4. Family members are defined as related parties include brothers and sisters, spouse, ancestors, and lineal descendants. In-laws and step relationships are not related parties, and losses on sale or exchanges with these parties may be deducted unless the in-law or step relationship is merely acting as a nominee for a related party. Half-brothers and half-sisters are related parties. These same relationships are used in the stock attribution rules described next.

5. In determining if a corporation and a shareholder are related parties, a series of constructive ownership rules specified in Sec. 267(c) are applied. In effect, these rules equate control with ownership, in that stock held by certain related parties is treated as though it is held by the taxpayer. The same is true of two corporations controlled, directly or indirectly, by the same person. Any transaction between a personal services corporation and an employee owner are automatically classified as related parties (regardless of the ownership percentage of the employee owner).

6. The attribution rules can be summarized as follows (these are the same rules discussed in Part 2 that are applicable to partnerships):

Rule 1 - An interest owned directly or indirectly by a corporation, partnership, estate or trust is treated as owned proportionately by its shareholders, partners, or beneficiaries.

Example - Sue Acca owns 40% of Bee Company, which in turn owns 30% of ABC Company. Sue is treated as owning 12% of ABC (40% x 30%) through her holdings of Bee Company stock.

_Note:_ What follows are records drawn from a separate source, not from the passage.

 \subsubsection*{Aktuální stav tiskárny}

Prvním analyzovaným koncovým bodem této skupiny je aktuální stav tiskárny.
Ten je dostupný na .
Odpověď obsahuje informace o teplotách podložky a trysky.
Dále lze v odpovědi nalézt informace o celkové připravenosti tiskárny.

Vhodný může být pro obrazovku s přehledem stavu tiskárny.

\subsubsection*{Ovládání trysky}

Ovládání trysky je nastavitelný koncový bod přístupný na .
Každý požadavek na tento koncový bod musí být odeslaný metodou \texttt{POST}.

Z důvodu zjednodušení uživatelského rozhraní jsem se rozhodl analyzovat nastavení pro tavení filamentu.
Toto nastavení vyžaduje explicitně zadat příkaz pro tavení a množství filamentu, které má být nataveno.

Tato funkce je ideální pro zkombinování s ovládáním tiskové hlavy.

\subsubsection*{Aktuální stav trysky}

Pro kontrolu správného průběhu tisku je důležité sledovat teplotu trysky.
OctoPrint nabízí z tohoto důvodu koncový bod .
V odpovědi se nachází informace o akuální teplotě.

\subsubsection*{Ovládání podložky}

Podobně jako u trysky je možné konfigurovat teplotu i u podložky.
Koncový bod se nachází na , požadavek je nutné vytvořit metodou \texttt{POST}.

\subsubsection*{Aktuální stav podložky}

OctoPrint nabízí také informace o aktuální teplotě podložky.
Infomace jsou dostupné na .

Rule 2 - An individual is treated as owning any corporate interests held by his “family,” where family includes brothers, sisters, half-brothers, half-sisters, spouses, ancestors (e.g., parents, grandparents, etc.), and lineal descendants (e.g., children, grandchildren, etc.).

Example – Judy Graham owns a 40% interest in JJJ Corporation, her husband John owns a 10% interest, her granddaughter owns a 5% interest, and her niece owns a 15% interest. For purposes of the attribution rules, Judy is treated as owning 55% of JJJ Corporation (40% + 10% + 5%); her niece is not a “related party” for these purposes.

Rule 3– A person having a constructive ownership interest under Rule 1 above (proportionate attribution) is treated as actually owning that interest for the purposes of applying either Rule 1 or Rule 2 in other situations (this is not considered double attribution). However, Rule 2 (family members) cannot be applied in this manner (this is considered to be double attribution).

Example – In the earlier example for Rule 1, Sue Acca was treated as constructively owning 12% of Bee Company (40% x 30%); thus, Sue’s husband James would have to include Sue’s 12% of Bee Company with any stock in Bee he actually owns when testing James for loss disallowance, since Sue’s constructive holdings are treated as actual holdings for these purposes.

Example – In the earlier example for Rule 2, Judy Graham was treated as constructively owning her husband’s 10% interest. However, that 10% interest could not also be attributed to Judy’s sister Jeanne, since this would involve double attribution with family members—from Judy’s husband John to Judy and then to Judy’s sister Jeanne.

Example - T owns 45% of the outstanding stock of C Corporation, and 30% of D Corporation. D owns 40% of C. T and C are related parties, because T is treated as constructively owning 12% of C through his holdings in D (30% x 40%). Thus, T owns directly or indirectly 57% of C (45% direct and 12% indirect).